- Opening Delimiter -
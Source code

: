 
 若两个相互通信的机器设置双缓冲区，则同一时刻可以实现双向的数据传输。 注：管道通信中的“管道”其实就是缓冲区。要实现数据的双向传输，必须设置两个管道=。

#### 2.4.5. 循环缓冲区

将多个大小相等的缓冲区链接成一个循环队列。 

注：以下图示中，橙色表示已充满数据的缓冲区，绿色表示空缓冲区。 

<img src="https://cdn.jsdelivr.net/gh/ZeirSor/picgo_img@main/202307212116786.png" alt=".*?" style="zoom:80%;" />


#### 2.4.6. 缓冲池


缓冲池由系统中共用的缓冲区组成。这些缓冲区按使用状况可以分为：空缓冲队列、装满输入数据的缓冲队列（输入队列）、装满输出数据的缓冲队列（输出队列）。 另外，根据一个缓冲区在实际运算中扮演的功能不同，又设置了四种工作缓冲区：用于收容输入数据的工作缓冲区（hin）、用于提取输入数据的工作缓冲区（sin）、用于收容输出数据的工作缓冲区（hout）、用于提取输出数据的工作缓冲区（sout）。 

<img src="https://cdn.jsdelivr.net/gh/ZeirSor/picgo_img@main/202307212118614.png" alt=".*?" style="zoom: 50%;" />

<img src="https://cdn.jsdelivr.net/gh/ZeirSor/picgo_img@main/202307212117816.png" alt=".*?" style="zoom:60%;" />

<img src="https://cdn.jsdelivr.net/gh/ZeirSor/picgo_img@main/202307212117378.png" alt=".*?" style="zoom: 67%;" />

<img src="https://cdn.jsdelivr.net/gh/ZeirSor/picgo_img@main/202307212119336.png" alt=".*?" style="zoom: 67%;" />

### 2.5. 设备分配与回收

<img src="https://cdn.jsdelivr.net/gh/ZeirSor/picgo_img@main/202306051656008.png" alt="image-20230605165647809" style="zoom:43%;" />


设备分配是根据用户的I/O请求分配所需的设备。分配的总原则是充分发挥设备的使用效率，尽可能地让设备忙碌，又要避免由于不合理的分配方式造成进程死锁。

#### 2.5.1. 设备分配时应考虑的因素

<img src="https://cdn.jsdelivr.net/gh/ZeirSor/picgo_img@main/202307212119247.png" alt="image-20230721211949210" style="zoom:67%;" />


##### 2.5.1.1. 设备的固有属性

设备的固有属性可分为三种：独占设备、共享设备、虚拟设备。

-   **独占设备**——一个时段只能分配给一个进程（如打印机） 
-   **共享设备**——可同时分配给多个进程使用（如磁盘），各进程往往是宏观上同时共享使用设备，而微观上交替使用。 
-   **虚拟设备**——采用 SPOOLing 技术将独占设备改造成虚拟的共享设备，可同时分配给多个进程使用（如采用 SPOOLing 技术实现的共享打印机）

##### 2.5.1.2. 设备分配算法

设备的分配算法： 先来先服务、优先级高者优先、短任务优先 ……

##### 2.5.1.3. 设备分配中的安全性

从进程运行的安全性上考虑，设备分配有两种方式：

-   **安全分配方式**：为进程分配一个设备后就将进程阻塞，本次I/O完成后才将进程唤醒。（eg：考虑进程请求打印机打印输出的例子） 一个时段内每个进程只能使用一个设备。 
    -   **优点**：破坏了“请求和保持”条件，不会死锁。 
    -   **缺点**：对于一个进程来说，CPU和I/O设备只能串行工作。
- Closing Delimiter -
- Opening Delimiter -
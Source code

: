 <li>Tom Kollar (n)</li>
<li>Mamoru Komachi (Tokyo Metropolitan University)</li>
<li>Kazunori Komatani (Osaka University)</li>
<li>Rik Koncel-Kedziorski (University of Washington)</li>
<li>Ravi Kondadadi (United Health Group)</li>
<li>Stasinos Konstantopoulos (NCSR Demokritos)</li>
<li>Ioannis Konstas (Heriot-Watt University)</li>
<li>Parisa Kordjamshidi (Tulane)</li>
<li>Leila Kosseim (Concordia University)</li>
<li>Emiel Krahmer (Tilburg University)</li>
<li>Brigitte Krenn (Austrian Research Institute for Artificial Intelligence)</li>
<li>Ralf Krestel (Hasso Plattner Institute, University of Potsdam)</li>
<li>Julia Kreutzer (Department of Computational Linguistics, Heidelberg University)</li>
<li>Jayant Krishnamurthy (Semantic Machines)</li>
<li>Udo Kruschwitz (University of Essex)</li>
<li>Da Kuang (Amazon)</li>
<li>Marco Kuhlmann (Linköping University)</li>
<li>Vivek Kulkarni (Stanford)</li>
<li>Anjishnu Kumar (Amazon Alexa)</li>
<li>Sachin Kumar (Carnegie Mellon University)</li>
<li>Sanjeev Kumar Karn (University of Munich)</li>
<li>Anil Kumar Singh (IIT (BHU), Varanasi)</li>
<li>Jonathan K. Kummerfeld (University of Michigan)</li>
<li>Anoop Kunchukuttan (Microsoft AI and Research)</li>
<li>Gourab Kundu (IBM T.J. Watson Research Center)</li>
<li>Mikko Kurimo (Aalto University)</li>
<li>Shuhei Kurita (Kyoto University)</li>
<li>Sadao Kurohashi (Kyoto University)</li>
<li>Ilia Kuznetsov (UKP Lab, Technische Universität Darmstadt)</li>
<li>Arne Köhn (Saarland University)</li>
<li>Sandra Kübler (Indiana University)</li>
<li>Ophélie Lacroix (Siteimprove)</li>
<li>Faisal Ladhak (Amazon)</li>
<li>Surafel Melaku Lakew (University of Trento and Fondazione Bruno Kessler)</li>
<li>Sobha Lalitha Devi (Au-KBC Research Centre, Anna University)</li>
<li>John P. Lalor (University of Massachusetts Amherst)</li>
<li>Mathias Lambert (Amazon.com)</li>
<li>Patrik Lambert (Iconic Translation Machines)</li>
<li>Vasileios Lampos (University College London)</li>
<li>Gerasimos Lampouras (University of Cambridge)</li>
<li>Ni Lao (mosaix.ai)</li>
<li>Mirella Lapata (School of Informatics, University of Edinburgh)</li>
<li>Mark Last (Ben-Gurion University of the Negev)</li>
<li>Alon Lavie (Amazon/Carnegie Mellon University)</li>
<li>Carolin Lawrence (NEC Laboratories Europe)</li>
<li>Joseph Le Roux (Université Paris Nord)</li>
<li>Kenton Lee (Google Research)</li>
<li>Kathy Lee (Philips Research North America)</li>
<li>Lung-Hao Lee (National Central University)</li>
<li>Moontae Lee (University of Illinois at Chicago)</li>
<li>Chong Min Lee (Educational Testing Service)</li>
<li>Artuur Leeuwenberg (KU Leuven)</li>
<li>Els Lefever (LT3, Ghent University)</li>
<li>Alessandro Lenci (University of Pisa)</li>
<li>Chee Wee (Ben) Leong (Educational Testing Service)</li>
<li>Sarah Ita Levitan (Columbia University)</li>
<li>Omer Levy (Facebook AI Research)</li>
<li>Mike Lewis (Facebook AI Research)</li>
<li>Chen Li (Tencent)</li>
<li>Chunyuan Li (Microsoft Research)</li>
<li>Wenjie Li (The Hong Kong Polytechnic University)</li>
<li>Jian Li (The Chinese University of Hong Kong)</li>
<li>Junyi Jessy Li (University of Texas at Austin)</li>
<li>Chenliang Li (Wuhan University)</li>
- Closing Delimiter -
- Opening Delimiter -
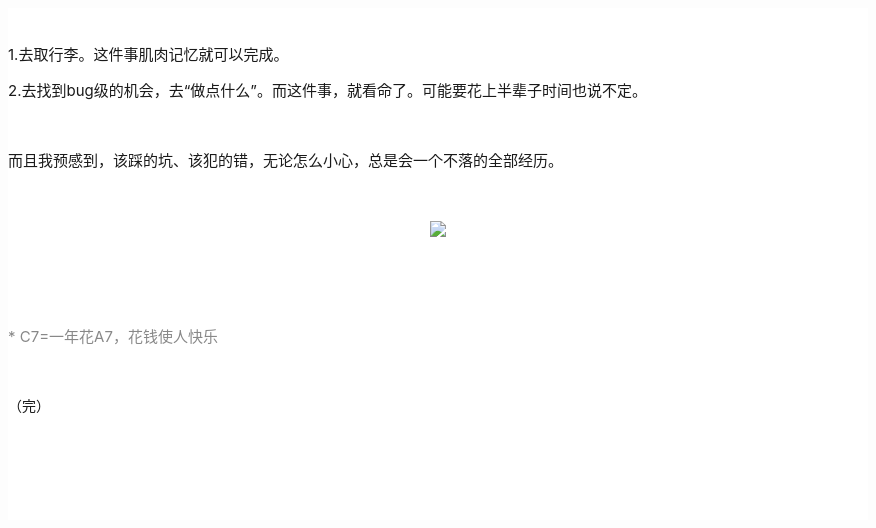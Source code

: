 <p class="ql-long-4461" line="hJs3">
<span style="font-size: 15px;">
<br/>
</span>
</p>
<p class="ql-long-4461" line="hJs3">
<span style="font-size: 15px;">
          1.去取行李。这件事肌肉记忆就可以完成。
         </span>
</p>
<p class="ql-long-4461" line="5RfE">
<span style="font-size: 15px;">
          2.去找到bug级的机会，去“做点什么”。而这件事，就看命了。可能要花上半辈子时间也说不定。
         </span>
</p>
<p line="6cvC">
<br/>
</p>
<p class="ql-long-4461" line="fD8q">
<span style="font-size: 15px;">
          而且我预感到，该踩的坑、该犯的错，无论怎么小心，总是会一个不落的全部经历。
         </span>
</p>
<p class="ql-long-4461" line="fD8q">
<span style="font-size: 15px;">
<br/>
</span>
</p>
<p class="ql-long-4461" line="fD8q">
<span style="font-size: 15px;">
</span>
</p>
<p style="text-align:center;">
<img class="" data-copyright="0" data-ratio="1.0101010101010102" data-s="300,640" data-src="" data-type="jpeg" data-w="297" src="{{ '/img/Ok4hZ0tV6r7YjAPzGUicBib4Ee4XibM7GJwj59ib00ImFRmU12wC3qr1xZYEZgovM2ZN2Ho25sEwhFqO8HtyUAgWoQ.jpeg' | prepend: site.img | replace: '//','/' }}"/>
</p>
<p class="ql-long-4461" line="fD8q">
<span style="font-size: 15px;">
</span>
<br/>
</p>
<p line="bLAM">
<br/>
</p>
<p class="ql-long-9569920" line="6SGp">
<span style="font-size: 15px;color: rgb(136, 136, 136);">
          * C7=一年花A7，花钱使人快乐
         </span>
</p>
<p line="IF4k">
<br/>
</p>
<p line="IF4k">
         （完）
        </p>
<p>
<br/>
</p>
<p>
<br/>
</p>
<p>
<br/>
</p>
- Closing Delimiter -
ACTIVITY:
List all lines from the entries that include the word "Facebook".

ANSWER BELOW:
<li>Omer Levy (Facebook AI Research)</li>
<li>Mike Lewis (Facebook AI Research)</li>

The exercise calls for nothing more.